Perdarahan juga dapat mengubah rona, membuat lesi tampak lebih ungu.
BENTUK DAN KONFIGURASI LESI
"Bentuk" menggambarkan sebuah makula, patch, papula, atau plak; "Konfigurasi"
mengacu pada bentuk yang dibuat dari pengaturan lesi primer individu dalam hubungannya satu
sama lain. Misalnya, annular atau linier dapat berbentuk plak tunggal, atau konfigurasi papula
diskrit. Demarkasi mengacu pada tepi lesi individu dan apakah itu didefinisikan dengan tajam
dari atau menyatu dengan kulit di sekitarnya.
Annular: berbentuk cincin; berarti tepi lesi memiliki
perubahan warna dan/atau tekstur yang lebih menonjol
pada bagian tepi daripada tengah (seperti yang terlihat
pada granuloma annulare, tinea corporis, erythema
annulare centrifugum) (Gbr. 1-17)
Round/Nummular/Discoid: Berbentuk koin; lingkaran
padat atau oval; biasanya dengan morfologi seragam dari
tepi ke tengah (eksim nummular, psoriasis tipe plak, lupus
diskoid) (Gbr. 1-18).
Arcuate: Berbentuk busur; sering merupakan akibat dari
pembentukan lesi annular yang tidak lengkap (urtikaria,
lupus erythematosus kulit subakut).
Linear: Menyerupai garis lurus; sering menyiratkan kontak eksternal atau fenomena
Koebner telah terjadi sebagai respons terhadap goresan; dapat ditemukan pada lesi tunggal
(seperti liang scabies, dermatitis toksik ivy, atau pigmentasi bleomycin) atau pada lesi
multipel (seperti terlihat pada lichen nitidus atau lichen planus).
Geographic: Bentuk yang mirip dengan massa daratan;
tepi-tepinya mirip garis pantai
POLA REAKSI
Kombinasi tertentu dari morfologi primer dan sekunder mengarahkan dokter pada suatu
penyakit.
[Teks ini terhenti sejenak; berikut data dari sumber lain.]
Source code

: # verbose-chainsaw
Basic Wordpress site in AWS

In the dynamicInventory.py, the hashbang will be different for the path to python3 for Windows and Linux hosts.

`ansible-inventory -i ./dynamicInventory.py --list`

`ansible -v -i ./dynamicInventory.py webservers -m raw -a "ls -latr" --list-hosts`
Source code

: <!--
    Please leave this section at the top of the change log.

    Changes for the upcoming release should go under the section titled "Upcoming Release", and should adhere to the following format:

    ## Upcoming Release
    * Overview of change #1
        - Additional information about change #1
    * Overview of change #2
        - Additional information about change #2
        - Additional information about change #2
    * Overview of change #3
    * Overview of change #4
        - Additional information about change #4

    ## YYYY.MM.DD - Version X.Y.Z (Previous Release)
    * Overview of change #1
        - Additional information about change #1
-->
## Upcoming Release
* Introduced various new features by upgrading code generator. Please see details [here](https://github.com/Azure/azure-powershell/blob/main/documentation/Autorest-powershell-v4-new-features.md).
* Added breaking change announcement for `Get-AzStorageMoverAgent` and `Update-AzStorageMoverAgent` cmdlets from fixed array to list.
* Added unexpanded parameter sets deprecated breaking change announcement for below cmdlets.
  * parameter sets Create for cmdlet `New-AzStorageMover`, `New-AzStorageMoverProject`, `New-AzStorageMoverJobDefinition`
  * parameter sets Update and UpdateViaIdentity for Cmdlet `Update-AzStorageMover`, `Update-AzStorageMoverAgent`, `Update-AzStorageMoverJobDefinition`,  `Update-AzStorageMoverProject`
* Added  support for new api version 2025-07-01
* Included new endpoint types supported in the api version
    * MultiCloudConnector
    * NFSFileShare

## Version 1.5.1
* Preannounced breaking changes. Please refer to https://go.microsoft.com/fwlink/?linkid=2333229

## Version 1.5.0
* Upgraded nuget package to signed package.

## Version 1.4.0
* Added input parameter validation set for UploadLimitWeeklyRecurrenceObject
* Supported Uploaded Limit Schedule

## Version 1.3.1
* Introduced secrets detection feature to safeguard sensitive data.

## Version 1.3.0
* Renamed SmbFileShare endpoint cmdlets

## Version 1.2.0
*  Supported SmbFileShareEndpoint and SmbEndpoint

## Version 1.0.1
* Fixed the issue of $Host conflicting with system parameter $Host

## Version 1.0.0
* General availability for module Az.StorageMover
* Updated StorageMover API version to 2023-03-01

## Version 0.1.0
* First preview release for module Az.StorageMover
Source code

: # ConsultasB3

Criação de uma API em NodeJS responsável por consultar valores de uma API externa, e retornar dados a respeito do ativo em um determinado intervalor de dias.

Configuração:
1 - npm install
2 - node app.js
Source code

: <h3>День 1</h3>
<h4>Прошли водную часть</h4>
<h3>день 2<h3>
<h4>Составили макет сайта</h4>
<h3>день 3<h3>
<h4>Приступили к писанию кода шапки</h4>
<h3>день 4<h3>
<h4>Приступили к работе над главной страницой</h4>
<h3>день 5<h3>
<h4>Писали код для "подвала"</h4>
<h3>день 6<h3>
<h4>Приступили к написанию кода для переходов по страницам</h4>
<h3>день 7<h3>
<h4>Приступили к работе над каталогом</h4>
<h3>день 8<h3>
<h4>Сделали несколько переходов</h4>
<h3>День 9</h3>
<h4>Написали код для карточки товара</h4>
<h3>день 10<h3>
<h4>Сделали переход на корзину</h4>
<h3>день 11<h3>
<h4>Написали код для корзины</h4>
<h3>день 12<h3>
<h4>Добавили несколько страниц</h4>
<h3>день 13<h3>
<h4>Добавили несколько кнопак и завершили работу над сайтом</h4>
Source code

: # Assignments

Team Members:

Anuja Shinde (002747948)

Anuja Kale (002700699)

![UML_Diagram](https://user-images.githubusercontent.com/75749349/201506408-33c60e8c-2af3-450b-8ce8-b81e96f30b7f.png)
Kelompok-kelompok diagnosa yang memiliki karakteristik morfologis yang sama
disebut "pola reaksi," menunjukkan daftar diagnosis diferensial tertentu. Pola reaksi adalah alat
yang sangat berguna ketika tidak ada bentuk karakteristik, konfigurasi, atau distribusi yang
terlihat. Menentukan pola reaksi juga dapat membantu memandu pemeriksaan (Tabel 1-7
hingga 1-15) dan perawatan awal.
Langkah pertama untuk menentukan pola reaksi adalah mengidentifikasi lesi primer.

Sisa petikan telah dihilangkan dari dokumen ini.